Disc copy protection circumvention

A No-disc crack, No-CD crack or No-DVD crack is an executable file or a special "byte patcher" program which allows a user to circumvent certain Compact Disc and DVD copy protection schemes. They allow the user to run computer software without having to insert their required CD-ROM or DVD-ROM. This act is a form of software cracking. No-CD cracks specific to a variety of games and other software distributed on CD-ROM or DVD-ROM can be found on the Internet from various reverse engineering websites or file sharing networks. No-CD cracks have legal uses, such as creating backups of legally owned software (a user right by law in many countries) or avoiding the inconvenience of placing a CD or DVD-ROM in the drive every time the software is being used, although they can also be used to circumvent laws in many countries by allowing the execution of full versions of non-legally owned applications or time-limited trials of the applications without the original disc.
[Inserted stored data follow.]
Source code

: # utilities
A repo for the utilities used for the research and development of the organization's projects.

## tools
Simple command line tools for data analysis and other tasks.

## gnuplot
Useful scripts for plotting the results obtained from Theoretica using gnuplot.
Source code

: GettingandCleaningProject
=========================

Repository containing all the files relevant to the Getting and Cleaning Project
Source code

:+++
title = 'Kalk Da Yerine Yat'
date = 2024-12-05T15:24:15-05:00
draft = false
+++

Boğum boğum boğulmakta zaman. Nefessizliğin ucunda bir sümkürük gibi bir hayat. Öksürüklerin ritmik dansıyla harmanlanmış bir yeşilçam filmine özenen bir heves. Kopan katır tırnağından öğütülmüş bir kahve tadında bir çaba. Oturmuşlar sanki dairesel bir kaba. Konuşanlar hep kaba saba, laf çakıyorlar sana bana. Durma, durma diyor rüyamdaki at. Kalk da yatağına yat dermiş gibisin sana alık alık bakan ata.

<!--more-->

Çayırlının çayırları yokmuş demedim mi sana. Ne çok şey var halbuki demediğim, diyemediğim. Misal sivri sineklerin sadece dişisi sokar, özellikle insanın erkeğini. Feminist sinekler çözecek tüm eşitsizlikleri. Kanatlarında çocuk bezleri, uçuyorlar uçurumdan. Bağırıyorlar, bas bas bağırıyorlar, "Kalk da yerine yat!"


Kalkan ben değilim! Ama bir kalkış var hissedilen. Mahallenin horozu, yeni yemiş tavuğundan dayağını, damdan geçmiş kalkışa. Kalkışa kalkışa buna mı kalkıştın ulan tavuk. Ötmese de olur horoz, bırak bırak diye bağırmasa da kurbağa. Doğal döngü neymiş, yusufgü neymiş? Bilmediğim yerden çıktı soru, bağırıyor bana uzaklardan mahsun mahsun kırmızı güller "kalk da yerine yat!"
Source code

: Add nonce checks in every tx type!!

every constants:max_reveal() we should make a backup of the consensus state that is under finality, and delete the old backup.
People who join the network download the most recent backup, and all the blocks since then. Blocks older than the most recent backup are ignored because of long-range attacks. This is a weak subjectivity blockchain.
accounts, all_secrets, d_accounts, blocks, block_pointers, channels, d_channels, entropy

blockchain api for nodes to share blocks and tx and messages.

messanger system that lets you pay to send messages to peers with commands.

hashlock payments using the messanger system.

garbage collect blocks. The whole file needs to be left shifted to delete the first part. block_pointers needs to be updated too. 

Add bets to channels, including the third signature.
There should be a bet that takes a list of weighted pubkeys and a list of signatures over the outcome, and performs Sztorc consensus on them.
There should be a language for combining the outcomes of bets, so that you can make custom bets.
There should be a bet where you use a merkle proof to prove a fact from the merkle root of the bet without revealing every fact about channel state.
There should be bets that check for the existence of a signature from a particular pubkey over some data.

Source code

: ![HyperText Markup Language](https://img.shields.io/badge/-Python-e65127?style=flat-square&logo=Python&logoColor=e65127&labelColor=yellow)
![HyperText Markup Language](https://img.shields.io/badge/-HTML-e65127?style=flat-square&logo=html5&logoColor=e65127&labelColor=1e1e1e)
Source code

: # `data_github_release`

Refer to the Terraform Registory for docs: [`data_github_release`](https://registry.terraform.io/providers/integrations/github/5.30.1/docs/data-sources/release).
In addition to cracked executable files or byte patchers, CD protection can sometimes be thwarted by producing a mini image containing only enough of the software's CD-ROM contents needed to bypass protection. This image can then be mounted with a disk image emulator such as Daemon Tools to "trick" the user's computer's operating system (OS) into believing that the disk image is a physical optical disk inserted into a physical optical drive attached to the computer. As a side benefit, data from mounted disk images generally load much faster than a real disk would because the data is stored on the hard drive. Some programs, however, attempt to discover such disk image emulators and will refuse to work if one is found. Other programs exist that attempt to hide the presence of disk image emulators from such protected software. However, if some of the software was running in a virtualization suite such as Windows Virtual PC or VirtualBox, the guest OS will further be confused into thinking it is the "physical" disc.

Some publishers have used no-disc cracks to re-release older games for modern PCs, including Ubisoft (with Tom Clancy's Rainbow Six: Vegas 2) and Rockstar Games (with Max Payne 2: The Fall of Max Payne).

== Law limitations ==
See the below excerpt from United States Copyright Law in regards to computer software.

§ 117. Limitations on exclusive rights: Computer programs

(a) Making of Additional Copy or Adaptation by Owner of Copy. — Not withstanding the provisions of section 106, it is not an infringement for the owner of a copy of a computer program to make or authorize the making of another copy or adaptation of that computer program provided:

(1) that such a new copy or adaptation is created as an essential step in the utilization of the computer program in conjunction with a machine and that it is used in no other manner, or

(2) that such new copy or adaptation is for archival purposes only and that all archival copies are destroyed in the event that continued possession of the computer program should cease to be rightful.